[Collection entries]
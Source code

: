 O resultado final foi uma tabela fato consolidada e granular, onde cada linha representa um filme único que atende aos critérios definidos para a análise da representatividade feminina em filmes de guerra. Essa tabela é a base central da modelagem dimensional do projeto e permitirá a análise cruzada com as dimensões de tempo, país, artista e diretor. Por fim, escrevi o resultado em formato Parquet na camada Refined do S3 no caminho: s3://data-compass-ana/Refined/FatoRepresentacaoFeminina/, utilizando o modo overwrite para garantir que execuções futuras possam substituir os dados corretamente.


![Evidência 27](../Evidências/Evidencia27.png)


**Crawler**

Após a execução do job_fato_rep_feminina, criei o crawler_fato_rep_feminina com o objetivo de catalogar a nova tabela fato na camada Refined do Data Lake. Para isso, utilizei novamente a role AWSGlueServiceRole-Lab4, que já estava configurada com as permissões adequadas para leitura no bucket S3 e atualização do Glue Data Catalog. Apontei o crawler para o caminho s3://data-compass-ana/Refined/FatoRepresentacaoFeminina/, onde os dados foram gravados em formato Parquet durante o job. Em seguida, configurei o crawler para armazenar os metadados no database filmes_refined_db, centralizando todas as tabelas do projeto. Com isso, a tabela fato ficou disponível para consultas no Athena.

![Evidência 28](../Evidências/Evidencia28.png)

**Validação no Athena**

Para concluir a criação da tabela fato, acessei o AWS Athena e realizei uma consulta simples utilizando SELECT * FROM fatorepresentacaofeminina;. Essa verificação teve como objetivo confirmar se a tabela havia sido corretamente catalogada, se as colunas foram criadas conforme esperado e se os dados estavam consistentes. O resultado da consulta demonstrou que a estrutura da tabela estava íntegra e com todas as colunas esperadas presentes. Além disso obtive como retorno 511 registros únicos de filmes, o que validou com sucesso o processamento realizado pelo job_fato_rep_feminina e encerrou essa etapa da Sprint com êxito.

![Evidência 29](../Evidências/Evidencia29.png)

• _Instructions for the task_
Answer with one number: how many lines of the entries above include the word "Evidência".

• _Task solution_
3